El final del clásico de Avellaneda por el Torneo Apertura dejó varios episodios que rápidamente generaron reacciones en redes sociales. Uno de los más comentados fue la acción de Marcos Rojo, quien realizó un gesto polémico dirigido a la platea de Independiente tras la derrota de Racing.
Tras el pitazo final, cuando los jugadores de la Academia se dirigían a los vestuarios, Rojo se detuvo frente a los simpatizantes locales. Primero saludó de forma irónica y luego hizo con la mano una seña habitualmente interpretada como señal de desprecio hacia el rival. Las cámaras al costado del campo registraron la escena y las imágenes se viralizaron.
La transmisión televisiva no mostró el gesto, pero quedó documentado por asistentes al estadio y se difundió rápidamente en redes. Los comentarios se dividieron: algunos lo vieron como una provocación directa, otros lo enmarcaron en las tensiones habituales del folklore futbolístico.
La secuencia fue breve: un saludo seguido de una seña con los dedos que muchos interpretaron como provocación. En lo deportivo, el partido concluyó con la victoria de Independiente por 1 a 0, con un gol de Gabriel Ávalos, festejado tanto en la cancha como en las tribunas dada la magnitud del clásico.
Durante el encuentro hubo otros momentos de tensión: Maravilla Martínez falló un penal que decidió picar y el arquero Rodrigo Rey celebró la atajada abrazándolo tras el error. Además, el entrenador Gustavo Costas protagonizó un cruce con hinchas de Independiente ubicados detrás de su banco.
Rojo también estuvo involucrado en incidentes similares en otros partidos. Por ejemplo, ante Banfield, mientras se dirigía al banco para un cambio y era insultado por la hinchada, realizó una señal con las manos que reflejaba el marcador parcial a favor de Racing.
Su historial incluye otra situación ocurrida en su etapa en Boca, cuando visitó a River en el Monumental. Antes del Superclásico, llegó con una gorra de los Boston Red Sox, negra con una “B” roja, accesorio que algunos hinchas interpretaron como alusión al descenso de River en 2011.
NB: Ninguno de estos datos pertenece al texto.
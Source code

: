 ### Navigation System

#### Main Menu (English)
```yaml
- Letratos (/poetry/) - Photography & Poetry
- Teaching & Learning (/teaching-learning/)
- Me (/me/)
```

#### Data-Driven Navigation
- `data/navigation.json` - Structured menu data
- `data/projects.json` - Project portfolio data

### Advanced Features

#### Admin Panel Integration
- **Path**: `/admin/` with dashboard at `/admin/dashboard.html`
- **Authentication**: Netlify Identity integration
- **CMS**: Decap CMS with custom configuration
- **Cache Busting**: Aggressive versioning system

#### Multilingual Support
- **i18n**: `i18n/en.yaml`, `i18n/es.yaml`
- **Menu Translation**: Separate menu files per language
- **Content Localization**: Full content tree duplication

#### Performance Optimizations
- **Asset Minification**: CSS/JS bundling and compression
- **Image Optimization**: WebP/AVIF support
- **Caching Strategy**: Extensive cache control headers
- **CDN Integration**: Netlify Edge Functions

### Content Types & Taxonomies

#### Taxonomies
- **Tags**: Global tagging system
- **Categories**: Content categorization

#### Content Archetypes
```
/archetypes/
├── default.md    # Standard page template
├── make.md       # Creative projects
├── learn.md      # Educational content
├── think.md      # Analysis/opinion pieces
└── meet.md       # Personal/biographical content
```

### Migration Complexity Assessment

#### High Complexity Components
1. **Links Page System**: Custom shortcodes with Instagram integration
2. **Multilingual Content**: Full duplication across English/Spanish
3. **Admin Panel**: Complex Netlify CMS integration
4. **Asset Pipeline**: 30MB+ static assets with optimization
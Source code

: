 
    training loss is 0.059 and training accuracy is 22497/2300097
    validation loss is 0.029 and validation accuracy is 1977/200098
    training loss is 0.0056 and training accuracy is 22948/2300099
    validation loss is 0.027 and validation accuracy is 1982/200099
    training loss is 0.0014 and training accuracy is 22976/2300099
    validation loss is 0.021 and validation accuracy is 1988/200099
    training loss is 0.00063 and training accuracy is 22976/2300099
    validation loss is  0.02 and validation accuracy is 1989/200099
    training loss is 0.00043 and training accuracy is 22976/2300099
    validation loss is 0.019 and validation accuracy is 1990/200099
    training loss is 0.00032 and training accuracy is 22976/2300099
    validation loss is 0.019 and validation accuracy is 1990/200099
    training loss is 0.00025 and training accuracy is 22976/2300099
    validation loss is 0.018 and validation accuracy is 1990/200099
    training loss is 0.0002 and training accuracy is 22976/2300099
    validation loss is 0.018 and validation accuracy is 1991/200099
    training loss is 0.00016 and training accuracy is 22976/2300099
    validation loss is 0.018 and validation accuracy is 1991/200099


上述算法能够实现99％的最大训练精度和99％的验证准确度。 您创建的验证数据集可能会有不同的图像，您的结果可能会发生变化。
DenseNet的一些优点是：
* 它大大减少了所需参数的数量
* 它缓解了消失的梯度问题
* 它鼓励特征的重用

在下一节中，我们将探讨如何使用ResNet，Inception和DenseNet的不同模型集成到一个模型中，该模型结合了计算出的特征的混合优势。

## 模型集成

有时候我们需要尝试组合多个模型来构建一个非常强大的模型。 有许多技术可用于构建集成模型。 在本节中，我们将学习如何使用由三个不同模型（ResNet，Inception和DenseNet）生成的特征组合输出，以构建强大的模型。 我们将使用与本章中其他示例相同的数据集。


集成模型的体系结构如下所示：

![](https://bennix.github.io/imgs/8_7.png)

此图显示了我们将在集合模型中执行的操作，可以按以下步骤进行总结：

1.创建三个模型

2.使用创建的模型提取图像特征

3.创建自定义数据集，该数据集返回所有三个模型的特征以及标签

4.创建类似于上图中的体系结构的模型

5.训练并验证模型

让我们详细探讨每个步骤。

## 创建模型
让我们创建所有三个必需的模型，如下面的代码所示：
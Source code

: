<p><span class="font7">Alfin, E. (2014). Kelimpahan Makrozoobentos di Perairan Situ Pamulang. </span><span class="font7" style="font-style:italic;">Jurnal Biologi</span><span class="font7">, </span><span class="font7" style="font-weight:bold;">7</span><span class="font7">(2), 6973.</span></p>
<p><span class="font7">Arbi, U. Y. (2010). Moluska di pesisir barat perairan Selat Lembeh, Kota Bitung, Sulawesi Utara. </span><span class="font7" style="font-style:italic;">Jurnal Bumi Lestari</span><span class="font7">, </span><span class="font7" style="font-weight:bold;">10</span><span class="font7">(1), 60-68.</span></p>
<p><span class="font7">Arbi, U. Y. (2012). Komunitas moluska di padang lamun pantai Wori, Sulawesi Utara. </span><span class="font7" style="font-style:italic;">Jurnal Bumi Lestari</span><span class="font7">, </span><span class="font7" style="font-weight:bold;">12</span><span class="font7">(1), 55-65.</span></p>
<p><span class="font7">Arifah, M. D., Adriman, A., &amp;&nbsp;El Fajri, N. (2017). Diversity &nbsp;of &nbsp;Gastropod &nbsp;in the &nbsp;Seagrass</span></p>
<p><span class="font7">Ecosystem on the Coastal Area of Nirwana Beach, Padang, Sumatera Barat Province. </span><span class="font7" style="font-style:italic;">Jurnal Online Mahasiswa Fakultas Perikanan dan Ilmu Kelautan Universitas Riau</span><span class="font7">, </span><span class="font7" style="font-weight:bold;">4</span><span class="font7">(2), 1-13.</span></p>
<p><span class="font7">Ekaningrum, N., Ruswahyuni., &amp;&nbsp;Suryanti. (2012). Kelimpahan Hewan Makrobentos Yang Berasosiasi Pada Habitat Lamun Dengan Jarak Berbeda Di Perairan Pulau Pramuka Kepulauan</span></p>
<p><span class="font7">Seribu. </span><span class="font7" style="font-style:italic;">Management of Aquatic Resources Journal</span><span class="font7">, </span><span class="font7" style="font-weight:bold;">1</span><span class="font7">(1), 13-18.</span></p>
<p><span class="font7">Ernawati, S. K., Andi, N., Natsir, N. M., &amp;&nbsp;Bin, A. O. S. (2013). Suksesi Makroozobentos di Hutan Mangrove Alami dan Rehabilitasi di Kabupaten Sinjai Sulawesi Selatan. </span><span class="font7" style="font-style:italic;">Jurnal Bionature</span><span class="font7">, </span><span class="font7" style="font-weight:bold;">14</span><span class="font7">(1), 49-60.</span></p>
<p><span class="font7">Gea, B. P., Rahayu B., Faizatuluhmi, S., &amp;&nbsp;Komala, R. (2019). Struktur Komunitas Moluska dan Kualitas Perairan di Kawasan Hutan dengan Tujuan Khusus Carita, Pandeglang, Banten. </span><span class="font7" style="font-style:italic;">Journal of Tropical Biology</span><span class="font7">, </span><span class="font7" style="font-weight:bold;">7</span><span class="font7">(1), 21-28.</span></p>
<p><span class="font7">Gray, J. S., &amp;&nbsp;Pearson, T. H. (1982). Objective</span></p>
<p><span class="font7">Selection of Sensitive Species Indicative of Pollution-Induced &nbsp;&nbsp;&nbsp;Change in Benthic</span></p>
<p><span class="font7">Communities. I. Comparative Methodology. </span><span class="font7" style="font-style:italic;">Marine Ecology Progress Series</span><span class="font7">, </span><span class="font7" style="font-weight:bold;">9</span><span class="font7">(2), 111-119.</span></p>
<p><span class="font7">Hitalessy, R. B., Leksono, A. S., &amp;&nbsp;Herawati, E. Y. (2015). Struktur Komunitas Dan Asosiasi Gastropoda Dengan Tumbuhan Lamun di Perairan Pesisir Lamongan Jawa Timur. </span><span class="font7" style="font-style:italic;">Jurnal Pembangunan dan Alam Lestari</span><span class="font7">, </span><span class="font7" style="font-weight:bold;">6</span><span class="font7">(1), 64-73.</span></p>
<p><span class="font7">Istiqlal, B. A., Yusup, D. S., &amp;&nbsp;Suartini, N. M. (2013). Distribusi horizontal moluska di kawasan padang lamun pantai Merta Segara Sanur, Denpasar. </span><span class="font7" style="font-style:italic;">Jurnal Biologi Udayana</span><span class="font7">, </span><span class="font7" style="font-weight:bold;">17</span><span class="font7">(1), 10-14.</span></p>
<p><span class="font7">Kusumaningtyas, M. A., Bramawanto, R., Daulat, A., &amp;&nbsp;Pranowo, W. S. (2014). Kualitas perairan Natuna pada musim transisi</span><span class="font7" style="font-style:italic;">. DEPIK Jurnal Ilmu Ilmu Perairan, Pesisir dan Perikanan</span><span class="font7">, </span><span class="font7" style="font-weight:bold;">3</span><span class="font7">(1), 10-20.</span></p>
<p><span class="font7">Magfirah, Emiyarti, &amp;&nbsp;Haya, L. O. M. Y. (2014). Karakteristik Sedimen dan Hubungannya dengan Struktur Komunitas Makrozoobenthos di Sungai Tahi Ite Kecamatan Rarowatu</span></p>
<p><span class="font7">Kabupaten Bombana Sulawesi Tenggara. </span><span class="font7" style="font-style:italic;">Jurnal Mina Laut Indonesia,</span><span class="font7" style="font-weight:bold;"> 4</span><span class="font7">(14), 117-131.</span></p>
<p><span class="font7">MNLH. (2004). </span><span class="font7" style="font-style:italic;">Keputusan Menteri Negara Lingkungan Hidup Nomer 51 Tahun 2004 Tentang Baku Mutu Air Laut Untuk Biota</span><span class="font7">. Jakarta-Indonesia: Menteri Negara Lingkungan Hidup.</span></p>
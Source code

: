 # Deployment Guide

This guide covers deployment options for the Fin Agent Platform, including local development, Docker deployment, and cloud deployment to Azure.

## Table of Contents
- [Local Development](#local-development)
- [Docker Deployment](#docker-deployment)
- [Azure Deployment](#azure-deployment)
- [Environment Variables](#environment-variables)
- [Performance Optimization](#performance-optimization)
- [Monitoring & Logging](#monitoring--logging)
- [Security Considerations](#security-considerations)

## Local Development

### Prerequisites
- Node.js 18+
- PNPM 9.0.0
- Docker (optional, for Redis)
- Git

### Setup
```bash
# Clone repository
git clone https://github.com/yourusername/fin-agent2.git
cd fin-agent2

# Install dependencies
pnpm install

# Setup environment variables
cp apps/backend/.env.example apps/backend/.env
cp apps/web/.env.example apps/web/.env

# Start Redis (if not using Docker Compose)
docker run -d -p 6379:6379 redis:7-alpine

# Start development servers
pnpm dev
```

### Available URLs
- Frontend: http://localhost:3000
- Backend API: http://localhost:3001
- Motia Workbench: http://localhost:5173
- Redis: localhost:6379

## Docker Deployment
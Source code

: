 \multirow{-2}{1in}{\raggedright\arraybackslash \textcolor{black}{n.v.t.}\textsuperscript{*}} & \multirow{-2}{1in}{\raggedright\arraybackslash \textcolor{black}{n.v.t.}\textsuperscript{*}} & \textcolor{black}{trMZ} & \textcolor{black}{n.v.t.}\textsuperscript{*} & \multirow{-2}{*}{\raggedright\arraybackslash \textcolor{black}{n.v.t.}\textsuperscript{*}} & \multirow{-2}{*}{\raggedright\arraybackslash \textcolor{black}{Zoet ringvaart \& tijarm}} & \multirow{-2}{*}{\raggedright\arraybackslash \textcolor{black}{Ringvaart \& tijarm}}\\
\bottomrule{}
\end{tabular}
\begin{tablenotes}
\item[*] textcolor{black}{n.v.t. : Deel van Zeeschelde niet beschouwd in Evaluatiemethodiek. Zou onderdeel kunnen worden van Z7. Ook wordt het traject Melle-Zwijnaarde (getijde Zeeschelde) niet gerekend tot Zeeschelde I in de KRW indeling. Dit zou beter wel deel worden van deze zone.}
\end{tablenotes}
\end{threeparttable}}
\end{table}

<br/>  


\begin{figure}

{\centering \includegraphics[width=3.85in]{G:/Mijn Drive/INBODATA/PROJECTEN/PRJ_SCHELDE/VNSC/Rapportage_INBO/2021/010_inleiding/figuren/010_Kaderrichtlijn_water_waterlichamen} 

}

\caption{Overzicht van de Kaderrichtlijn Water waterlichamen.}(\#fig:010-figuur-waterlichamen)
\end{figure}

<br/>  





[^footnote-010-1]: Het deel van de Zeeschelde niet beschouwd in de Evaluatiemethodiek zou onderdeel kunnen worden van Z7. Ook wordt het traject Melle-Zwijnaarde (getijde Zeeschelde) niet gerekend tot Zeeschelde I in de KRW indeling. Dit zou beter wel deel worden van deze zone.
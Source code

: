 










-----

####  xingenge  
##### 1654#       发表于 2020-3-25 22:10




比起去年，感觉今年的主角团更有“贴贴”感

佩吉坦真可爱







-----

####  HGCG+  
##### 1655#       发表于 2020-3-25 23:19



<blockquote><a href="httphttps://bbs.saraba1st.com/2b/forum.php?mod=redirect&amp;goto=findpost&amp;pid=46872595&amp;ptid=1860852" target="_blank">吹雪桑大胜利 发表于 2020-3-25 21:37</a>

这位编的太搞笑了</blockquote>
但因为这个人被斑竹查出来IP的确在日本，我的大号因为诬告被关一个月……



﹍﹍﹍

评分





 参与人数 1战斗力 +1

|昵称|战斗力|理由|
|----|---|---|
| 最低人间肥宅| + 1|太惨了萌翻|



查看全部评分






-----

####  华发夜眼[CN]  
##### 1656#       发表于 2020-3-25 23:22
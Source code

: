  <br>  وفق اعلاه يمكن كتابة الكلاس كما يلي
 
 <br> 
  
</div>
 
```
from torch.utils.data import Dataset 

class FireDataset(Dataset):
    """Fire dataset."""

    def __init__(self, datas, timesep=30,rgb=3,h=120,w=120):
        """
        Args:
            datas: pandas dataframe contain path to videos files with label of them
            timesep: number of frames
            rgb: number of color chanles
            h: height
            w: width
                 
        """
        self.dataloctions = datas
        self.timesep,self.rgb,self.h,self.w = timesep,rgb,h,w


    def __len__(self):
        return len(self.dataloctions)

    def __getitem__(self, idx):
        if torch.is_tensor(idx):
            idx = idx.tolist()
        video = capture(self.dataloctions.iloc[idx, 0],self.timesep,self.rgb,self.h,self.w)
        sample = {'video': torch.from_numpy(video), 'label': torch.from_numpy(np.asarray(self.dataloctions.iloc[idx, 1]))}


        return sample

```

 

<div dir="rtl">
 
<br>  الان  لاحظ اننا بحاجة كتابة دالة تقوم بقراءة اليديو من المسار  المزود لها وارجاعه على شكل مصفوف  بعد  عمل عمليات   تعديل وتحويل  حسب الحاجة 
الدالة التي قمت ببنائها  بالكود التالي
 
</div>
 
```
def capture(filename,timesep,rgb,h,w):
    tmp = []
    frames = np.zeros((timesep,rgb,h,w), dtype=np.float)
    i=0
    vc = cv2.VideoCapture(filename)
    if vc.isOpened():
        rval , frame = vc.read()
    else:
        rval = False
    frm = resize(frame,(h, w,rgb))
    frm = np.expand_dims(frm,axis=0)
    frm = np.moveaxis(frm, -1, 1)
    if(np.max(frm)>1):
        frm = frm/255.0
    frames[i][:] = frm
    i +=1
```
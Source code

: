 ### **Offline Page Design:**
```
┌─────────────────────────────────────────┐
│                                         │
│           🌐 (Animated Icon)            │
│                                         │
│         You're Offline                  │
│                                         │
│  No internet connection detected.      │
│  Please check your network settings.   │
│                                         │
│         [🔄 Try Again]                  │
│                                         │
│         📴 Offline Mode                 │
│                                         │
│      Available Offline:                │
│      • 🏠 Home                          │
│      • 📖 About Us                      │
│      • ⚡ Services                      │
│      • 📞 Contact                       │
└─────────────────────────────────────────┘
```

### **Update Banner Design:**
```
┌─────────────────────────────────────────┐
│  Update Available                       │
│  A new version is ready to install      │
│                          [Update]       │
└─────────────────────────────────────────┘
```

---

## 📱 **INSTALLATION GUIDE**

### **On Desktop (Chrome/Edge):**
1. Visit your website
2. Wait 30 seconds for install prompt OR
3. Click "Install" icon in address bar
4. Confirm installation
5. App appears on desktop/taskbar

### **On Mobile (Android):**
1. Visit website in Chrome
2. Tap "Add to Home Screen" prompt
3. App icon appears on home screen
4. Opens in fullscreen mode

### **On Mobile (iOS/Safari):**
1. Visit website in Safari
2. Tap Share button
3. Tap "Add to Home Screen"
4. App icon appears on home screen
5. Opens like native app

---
A fines del año pasado, Boca perdió con Racing 1 a 0 en la Bombonera y quedó eliminado del Torneo Clausura, cerrando una temporada sin títulos. En esa ocasión, se prestó atención no solo al resultado sino también a las imágenes de la celebración de Rojo, vistas por algunos como una muestra de desahogo y por otros como provocación.
En resumen, las acciones de Marcos Rojo han vuelto a generar reacciones encontradas entre los aficionados y en redes sociales, reflejando la intensidad y la carga emotiva de los enfrentamientos entre estos clubes.